In 1933, with the rise to power of the Nazis, Ernst Freud left Berlin for London where he settled in St. John's Wood. He secured a number of commissions for private houses and blocks of flats around Hampstead including the notable Frognal Close in 1938, Belvedere Court, Lyttelton Road and a consulting room for Melanie Klein. Ernst Freud, his wife and children were naturalised British subjects at the end of August 1939.

In 1938, Ernst Freud's parents and younger sister Anna Freud joined the family in London and moved into a house in Hampstead that Ernst remodelled including the creation of a glazed garden room. The house today is the Freud Museum. After Sigmund Freud's death in 1939, Ernst Freud organised the funeral arrangements at the Golders Green Crematorium, with Harrods as funeral directors.
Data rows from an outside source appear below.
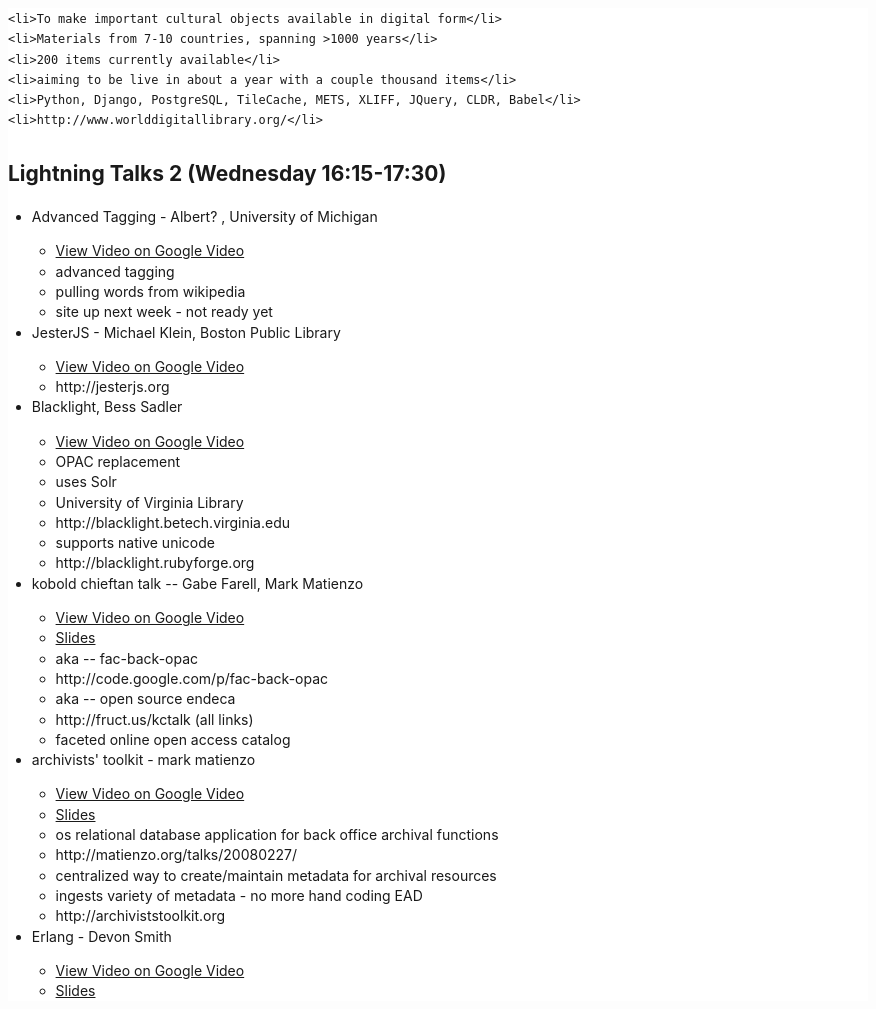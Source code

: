     <li>To make important cultural objects available in digital form</li>
    <li>Materials from 7-10 countries, spanning >1000 years</li>
    <li>200 items currently available</li>
    <li>aiming to be live in about a year with a couple thousand items</li>
    <li>Python, Django, PostgreSQL, TileCache, METS, XLIFF, JQuery, CLDR, Babel</li>
    <li>http://www.worlddigitallibrary.org/</li>
  </ul>
</ul>

<h2>Lightning Talks 2 (Wednesday 16:15-17:30)</h2>
<ul>
    <li>Advanced Tagging - Albert? , University of Michigan</li>
  <ul>
    <li><a href="http://video.google.com/videoplay?docid=7232860762483138886&hl=en">View Video on Google Video</a></li>
    <li>advanced tagging</li>
    <li>pulling words from wikipedia</li>
    <li>site up next week - not ready yet</li>
  </ul>
  <li>JesterJS - Michael Klein, Boston Public Library</li>
  <ul>
    <li><a href="http://video.google.com/videoplay?docid=2354439807821068654&hl=en">View Video on Google Video</a></li>
    <li>http://jesterjs.org</li>
  </ul>
  <li>Blacklight, Bess Sadler</li>
  <ul>
    <li><a href="http://video.google.com/videoplay?docid=-4911726057077713437&hl=en">View Video on Google Video</a></li>
    <li>OPAC replacement</li>
    <li>uses Solr</li>
    <li>University of Virginia Library</li>
    <li>http://blacklight.betech.virginia.edu</li>
    <li>supports native unicode</li>
    <li>http://blacklight.rubyforge.org</li>
  </ul>
  <li>kobold chieftan talk -- Gabe Farell, Mark Matienzo</li>
  <ul>
    <li><a href="http://video.google.com/videoplay?docid=-676364327055235327&hl=en">View Video on Google Video</a></li>
    <li><a href="http://fruct.us/kctalk">Slides</a></li>
    <li>aka -- fac-back-opac</li>
    <li>http://code.google.com/p/fac-back-opac</li>
    <li>aka -- open source endeca</li>
    <li>http://fruct.us/kctalk (all links)</li>
    <li>faceted online open access catalog</li>
  </ul>
  <li>archivists' toolkit - mark matienzo</li>
  <ul>
    <li><a href="http://video.google.com/videoplay?docid=6865176579955784199&hl=en">View Video on Google Video</a></li>
    <li><a href="http://matienzo.org/talks/20080227/">Slides</a></li>
    <li>os relational database application for back office archival functions</li>
    <li>http://matienzo.org/talks/20080227/</li>
    <li>centralized way to create/maintain metadata for archival resources</li>
    <li>ingests variety of metadata - no more hand coding EAD</li>
    <li>http://archiviststoolkit.org</li>
  </ul>
  <li>Erlang - Devon Smith</li>
  <ul>
    <li><a href="http://video.google.com/videoplay?docid=9011726282865147961&hl=en">View Video on Google Video</a></li>
    <li><a href="http://www.oclc.org/research/presentations/smith/code4lib2008-erlang.pdf">Slides</a></li>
Ernst Freud also later designed the marble plinth on which Sigmund Freud's urn was placed.

For the last three years of his life, following a heart attack that forced his retirement as an architect, Freud devoted his time to editing his father's correspondence, a project that had long been his spare-time occupation. He was the editor of "Letters of Sigmund Freud", published in New York in 1960, and he was co-editor of "Psychoanalysis and Faith The Letters of Sigmund Freud and Oskar Pfister", published in New York in 1964.

==Personal life==
Freud married Lucie Brasch, daughter of Joseph Brasch, a wealthy Berlin corn merchant. Lucie had studied classical philology in Berlin and Munich, as well as art history with Heinrich Wölfflin in Munich. To honour his wife, Ernst Freud added the middle initial L, for Lucie, to his name.
Ernst and Lucie had three sons: Stephen Gabriel Freud (1921–2015), an ironmonger; the painter Lucian Freud (1922–2011), who was named after his mother; and the politician and broadcaster Clement Freud (1924–2009).

Clement Freud wrote a memoir in which, according to journalist Harriet Lane, "there are a few moments when indignation or irritation surge to the surface. In conversation, he is prepared to go further. In the book, for instance, he fudges his parents' non-appearance at his 1950 church wedding to actress Jill Raymond (who now runs two theatre companies in Suffolk). My interpretation had been that they had not been invited. But he corrects me on this. They were asked but chose, as atheists, not to attend."

Ernst Freud is buried in the "Freud Corner" at Golders Green Crematorium, London.